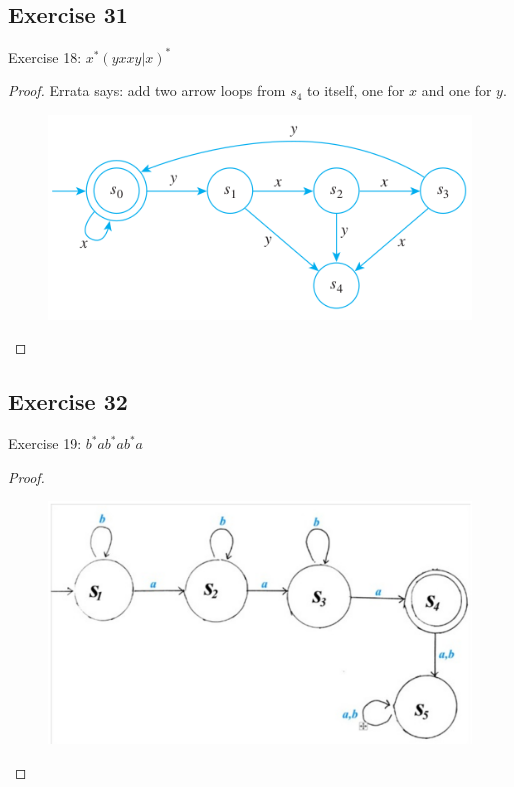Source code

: \documentclass[14pt]{extarticle}
\begin{document}
\subsection{Exercise 31}
Exercise 18: \(x^*(yxxy | x)^*\)
\begin{proof}
Errata says: add two arrow loops from \(s_4\) to itself, one for \(x\) and one for \(y\).

\begin{figure}[ht!]
\centering
\includegraphics[scale=0.5]{../images/12.2.31.png}
\end{figure}
\end{proof}

\subsection{Exercise 32}
Exercise 19: \(b^*ab^*ab^*a\)
\begin{proof}
\begin{figure}[ht!]
\centering
\includegraphics[scale=0.2]{../images/12.2.32.png}
\end{figure}
\end{proof}
\end{document}
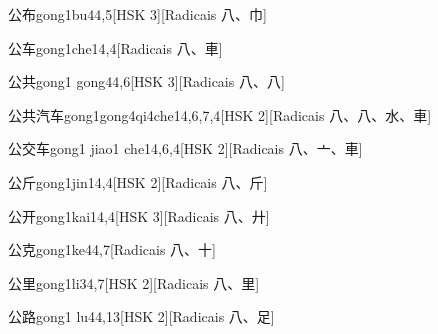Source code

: \begin{entry}{公布}{gong1bu4}{4,5}[HSK 3][Radicais ⼋、⼱]
\end{entry}

\begin{entry}{公车}{gong1che1}{4,4}[Radicais ⼋、⾞]
\end{entry}

\begin{entry}{公共}{gong1 gong4}{4,6}[HSK 3][Radicais ⼋、⼋]
\end{entry}

\begin{entry}{公共汽车}{gong1gong4qi4che1}{4,6,7,4}[HSK 2][Radicais ⼋、⼋、⽔、⾞]
\end{entry}

\begin{entry}{公交车}{gong1 jiao1 che1}{4,6,4}[HSK 2][Radicais ⼋、⼇、⾞]
\end{entry}

\begin{entry}{公斤}{gong1jin1}{4,4}[HSK 2][Radicais ⼋、⽄]
\end{entry}

\begin{entry}{公开}{gong1kai1}{4,4}[HSK 3][Radicais ⼋、⼶]
\end{entry}

\begin{entry}{公克}{gong1ke4}{4,7}[Radicais ⼋、⼗]
\end{entry}

\begin{entry}{公里}{gong1li3}{4,7}[HSK 2][Radicais ⼋、⾥]
\end{entry}

\begin{entry}{公路}{gong1 lu4}{4,13}[HSK 2][Radicais ⼋、⾜]
\end{entry}

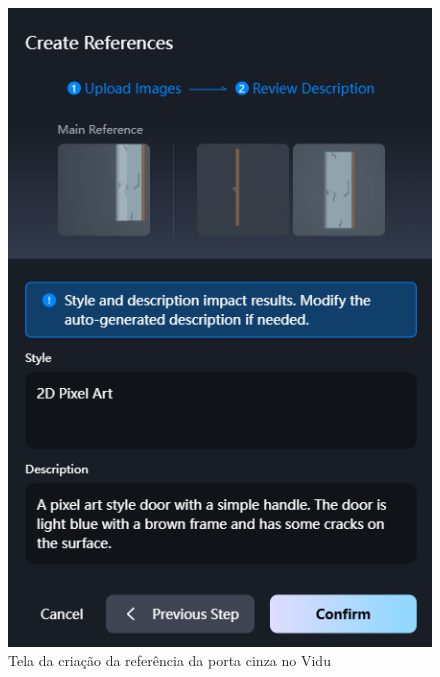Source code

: \begin{figure}[htbp]
    \centering
    \caption{\small Tela da criação da referência da porta cinza no Vidu}
    \label{fig:viduReferenciaPortaC}
    \includegraphics[width=0.4\linewidth]{figs/vidu/tela_referencia_porta_tutorial.PNG}
\end{figure}

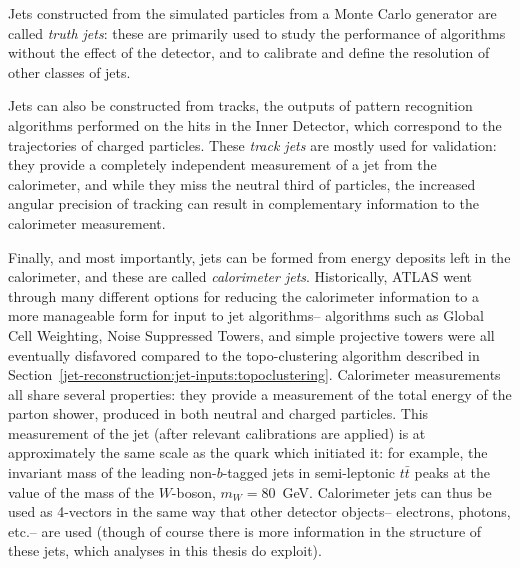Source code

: 
Jets constructed from the simulated particles from a Monte Carlo generator are called \textit{truth jets}: these are primarily used to study the performance of algorithms without the effect of the detector, and to calibrate and define the resolution of other classes of jets. 

Jets can also be constructed from tracks, the outputs of pattern recognition algorithms performed on the hits in the Inner Detector, which correspond to the trajectories of charged particles. These \textit{track jets} are mostly used for validation: they provide a completely independent measurement of a jet from the calorimeter, and while they miss the neutral third of particles, the increased angular precision of tracking can result in complementary information to the calorimeter measurement.  

Finally, and most importantly, jets can be formed from energy deposits left in the calorimeter, and these are called \textit{calorimeter jets}. Historically, ATLAS went through many different options for reducing the calorimeter information to a more manageable form for input to jet algorithms-- algorithms such as Global Cell Weighting, Noise Suppressed Towers, and simple projective towers were all eventually disfavored compared to the topo-clustering algorithm described in Section~\ref{jet-reconstruction:jet-inputs:topoclustering}. Calorimeter measurements all share several properties: they provide a measurement of the total energy of the parton shower, produced in both neutral and charged particles. This measurement of the jet (after relevant calibrations are applied) is at approximately the same scale as the quark which initiated it: for example, the invariant mass of the leading non-$b$-tagged jets in semi-leptonic $t\bar{t}$ peaks at the value of the mass of the $W$-boson, $m_{W} = 80$~GeV. Calorimeter jets can thus be used as 4-vectors in the same way that other detector objects-- electrons, photons, etc.-- are used (though of course there is more information in the structure of these jets, which analyses in this thesis do exploit).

###

**WHAT THE TASK REQUIRES**
Tally up the lines above containing "includegraphics"; the number is the full answer.

**EXPECTED ANSWER**
3